Fourth, it referred the matter for disciplinary proceedings, opening a separate track that can carry its own professional penalties.

The line the court drew

The Sixth Circuit's holding is quotable precisely because it is so plain: "An attorney's ethical obligations of competence and candor apply regardless of what tools are used to prepare work product." That sentence is aimed squarely at the defense that keeps surfacing in these cases, the idea that the AI made the mistake and the lawyer is somehow a bystander to his own filing.

The court's position is that the tool is irrelevant to the duty. A lawyer can draft with a typewriter, a junior associate, a form book, or a language model; whatever produces the words, the lawyer who signs and files the brief is certifying that the citations are real and the law is stated accurately. CoCounsel did not owe the court a duty of candor. Howe did. Delegating the drafting to an AI did not delegate away the obligation to read what it wrote and confirm the cases exist.

The tool with the reassuring name

There is a small irony in the branding. "CoCounsel" is marketed as a partner in the practice of law, a capable second chair that handles the grunt work of research. The name implies a colleague you can rely on. But a co-counsel who fabricated quotations and misdescribed holdings would get a human lawyer in serious trouble, and the AI version is no different, except that the human whose bar card is on the line is the one who trusted it without checking.

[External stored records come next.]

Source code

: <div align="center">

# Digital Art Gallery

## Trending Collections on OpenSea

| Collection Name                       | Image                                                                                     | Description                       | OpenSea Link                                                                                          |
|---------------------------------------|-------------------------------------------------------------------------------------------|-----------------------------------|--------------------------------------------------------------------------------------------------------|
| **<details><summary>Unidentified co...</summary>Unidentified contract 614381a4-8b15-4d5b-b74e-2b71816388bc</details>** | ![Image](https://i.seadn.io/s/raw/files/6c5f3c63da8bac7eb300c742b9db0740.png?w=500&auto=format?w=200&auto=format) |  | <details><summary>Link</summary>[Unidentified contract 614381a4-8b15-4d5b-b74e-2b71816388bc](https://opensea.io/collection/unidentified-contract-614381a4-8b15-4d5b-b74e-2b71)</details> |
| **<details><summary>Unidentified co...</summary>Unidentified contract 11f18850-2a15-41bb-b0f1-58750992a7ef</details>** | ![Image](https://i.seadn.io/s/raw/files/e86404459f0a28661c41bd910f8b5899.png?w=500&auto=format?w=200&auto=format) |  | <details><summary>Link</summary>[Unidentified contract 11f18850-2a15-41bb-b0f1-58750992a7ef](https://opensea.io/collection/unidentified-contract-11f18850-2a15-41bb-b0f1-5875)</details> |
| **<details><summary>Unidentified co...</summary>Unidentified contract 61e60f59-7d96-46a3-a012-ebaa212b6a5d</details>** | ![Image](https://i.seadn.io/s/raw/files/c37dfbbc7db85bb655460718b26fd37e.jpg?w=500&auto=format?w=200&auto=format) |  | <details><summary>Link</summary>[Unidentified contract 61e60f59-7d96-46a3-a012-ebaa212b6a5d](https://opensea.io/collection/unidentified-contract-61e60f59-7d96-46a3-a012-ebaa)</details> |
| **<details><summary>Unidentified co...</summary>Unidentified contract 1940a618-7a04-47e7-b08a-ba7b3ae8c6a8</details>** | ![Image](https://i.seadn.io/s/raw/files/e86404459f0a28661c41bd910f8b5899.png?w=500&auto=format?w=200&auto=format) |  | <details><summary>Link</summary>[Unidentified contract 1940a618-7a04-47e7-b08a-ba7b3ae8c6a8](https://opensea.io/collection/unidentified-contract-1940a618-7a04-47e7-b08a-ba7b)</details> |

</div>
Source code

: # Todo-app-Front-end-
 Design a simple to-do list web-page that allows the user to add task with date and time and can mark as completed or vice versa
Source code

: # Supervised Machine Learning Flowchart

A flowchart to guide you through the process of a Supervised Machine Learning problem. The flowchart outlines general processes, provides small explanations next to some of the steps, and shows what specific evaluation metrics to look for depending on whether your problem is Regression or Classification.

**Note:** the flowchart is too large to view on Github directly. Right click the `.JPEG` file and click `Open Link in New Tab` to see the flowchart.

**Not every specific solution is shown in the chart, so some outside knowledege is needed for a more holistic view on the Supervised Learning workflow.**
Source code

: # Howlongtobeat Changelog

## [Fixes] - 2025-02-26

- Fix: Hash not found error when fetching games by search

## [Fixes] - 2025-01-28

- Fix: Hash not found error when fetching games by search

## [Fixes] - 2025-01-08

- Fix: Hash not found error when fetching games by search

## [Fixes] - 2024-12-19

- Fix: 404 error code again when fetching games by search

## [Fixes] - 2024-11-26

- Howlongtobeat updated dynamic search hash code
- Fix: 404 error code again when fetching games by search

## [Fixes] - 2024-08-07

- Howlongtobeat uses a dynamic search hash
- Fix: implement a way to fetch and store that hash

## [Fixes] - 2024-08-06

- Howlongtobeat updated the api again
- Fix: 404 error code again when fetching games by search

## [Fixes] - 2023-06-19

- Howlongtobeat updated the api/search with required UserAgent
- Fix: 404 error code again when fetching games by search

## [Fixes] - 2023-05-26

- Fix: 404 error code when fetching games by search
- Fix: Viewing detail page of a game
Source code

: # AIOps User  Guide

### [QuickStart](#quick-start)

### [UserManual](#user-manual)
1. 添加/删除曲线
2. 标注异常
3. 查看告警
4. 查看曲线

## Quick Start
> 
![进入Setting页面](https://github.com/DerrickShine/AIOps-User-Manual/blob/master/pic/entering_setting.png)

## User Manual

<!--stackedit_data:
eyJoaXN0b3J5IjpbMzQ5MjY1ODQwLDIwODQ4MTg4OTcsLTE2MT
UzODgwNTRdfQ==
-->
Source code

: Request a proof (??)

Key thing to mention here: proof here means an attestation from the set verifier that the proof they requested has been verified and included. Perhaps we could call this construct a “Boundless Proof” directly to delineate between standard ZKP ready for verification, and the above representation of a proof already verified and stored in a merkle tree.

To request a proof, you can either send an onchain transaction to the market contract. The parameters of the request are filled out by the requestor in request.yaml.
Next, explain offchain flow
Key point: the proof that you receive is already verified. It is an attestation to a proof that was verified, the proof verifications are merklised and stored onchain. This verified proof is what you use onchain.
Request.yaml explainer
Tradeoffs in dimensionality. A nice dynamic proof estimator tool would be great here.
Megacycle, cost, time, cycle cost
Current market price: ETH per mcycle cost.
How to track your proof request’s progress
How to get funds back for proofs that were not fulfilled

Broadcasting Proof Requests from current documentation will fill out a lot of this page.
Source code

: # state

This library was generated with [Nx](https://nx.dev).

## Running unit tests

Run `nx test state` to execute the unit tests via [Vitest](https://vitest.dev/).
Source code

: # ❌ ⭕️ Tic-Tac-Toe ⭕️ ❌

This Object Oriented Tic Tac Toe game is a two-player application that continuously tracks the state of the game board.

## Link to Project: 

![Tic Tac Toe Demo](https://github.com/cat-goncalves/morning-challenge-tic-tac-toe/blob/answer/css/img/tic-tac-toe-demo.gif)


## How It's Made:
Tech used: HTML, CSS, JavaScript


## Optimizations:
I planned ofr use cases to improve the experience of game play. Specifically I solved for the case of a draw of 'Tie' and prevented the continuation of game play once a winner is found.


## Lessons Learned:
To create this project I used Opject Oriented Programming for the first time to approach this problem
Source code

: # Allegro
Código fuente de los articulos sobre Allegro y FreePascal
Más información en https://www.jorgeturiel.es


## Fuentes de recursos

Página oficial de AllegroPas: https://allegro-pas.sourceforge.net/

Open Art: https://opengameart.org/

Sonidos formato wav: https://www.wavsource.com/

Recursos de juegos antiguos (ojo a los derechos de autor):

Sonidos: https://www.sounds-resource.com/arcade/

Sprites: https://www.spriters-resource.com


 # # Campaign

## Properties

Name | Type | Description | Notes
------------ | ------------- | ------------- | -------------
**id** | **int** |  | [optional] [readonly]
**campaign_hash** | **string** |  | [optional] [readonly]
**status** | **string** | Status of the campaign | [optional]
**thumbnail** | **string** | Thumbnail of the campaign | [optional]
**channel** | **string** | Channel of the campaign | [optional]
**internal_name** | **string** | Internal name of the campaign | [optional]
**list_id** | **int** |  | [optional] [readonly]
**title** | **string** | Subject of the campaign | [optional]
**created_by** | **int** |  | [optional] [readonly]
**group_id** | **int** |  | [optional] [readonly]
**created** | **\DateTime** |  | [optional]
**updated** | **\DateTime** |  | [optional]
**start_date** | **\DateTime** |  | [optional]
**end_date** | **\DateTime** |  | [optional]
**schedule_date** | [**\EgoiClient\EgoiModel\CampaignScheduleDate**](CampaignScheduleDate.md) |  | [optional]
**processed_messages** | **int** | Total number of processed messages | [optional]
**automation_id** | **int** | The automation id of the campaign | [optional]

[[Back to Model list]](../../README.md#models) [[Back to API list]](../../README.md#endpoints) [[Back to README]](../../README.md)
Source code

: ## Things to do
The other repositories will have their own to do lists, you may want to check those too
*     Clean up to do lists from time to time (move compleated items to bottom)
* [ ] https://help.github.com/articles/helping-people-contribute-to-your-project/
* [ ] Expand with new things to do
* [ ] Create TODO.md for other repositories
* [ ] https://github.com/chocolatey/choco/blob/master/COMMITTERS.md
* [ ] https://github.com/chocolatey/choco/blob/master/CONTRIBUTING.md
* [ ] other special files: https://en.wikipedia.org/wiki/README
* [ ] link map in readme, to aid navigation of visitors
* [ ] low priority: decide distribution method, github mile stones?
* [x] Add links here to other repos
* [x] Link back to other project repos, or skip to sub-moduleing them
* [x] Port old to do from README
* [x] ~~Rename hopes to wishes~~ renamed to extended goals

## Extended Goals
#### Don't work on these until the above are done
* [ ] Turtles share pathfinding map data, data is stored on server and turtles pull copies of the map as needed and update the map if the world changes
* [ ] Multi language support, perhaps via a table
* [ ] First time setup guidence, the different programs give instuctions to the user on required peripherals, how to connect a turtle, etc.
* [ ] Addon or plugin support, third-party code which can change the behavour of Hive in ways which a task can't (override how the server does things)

The productivity pitch for these tools is real: they can draft fast, and for a solo or appointed lawyer buried in cases, fast is tempting. But speed that skips verification is not a shortcut; it is a liability transfer that never actually transfers. The lawyer still owns every citation. Howe learned that the expensive way, and the record of it - unpaid work, a lost appointment, a delayed appeal, and a disciplinary referral - now sits in a published federal appellate opinion with his name on it.

Where this fits

Farris joins a growing shelf of appellate decisions - across the Fifth, Sixth, Ninth, and other circuits - sanctioning lawyers for filing AI-generated briefs they never verified. Each one restates the same non-delegable duty in slightly sharper language, and each one adds a new detail to the cautionary record. Here the detail is the filename. Howe did not even strip the AI tool's label off his own brief before filing it, which is a fitting emblem for the whole problem: the work was never really read closely enough to catch what was wrong with it, up to and including the name on the front.